Bolsonarista e olavista

Para surpresa de ninguém, a médica ginecologista é bolsonarista, olavista e negacionista da pandemia.

Posts de seu Twitter mostram a ideologia da médica “cidadã de bem”.

Defensora do “tratamento precoce”, ela também militava contra o isolamento social nas redes sociais.

Ela apagou seu perfil no Twitter após a revelação de que usou o método e foi demitida do hospital em Manaus.

Nas mídias sociais, ela compartilhava também as fraudes do ídolo bolsonarista Didier Raoult, um dos principais defensores do “tratamento precoce” que fraudou resultados sobre cloroquina para obter financiamento do governo.

Em um documento que pediu para a paciente Lucicleia assinar, autorizando o uso do tratamento, ela também citou Vladimir Zelenko, alvo de uma investigação de um procurador federal por ter mentido que seu estudo sobre cloroquina havia recebido o respaldo da FDA.

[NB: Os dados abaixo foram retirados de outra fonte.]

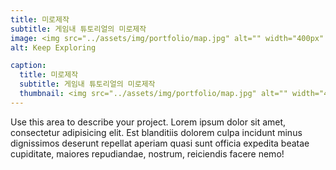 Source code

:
 ```yaml
---
title: 미로제작
subtitle: 게임내 튜토리얼의 미로제작
image: <img src="../assets/img/portfolio/map.jpg" alt="" width="400px" height="300px">
alt: Keep Exploring

caption:
  title: 미로제작
  subtitle: 게임내 튜토리얼의 미로제작
  thumbnail: <img src="../assets/img/portfolio/map.jpg" alt="" width="400px" height="300px">
---
```


Use this area to describe your project. Lorem ipsum dolor sit amet, consectetur adipisicing elit. Est blanditiis dolorem culpa incidunt minus dignissimos deserunt repellat aperiam quasi sunt officia expedita beatae cupiditate, maiores repudiandae, nostrum, reiciendis facere nemo!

A médica ignorou todas as boas práticas da medicina: usou o tratamento sem aprovação ética de pesquisa (exigência legal no Brasil) e não informou sobre os riscos da medicação (exigido pelas normas do Termo de Consentimento Livre e Esclarecido).

Autorização assinada por Jucicleia, paciente que morreu após nebulização de cloroquina. Foto: arquivo pessoal

Segundo a Folha, ela teria justificado a um dos pacientes que a cloroquina sofre oposição política por ter apoio de Bolsonaro.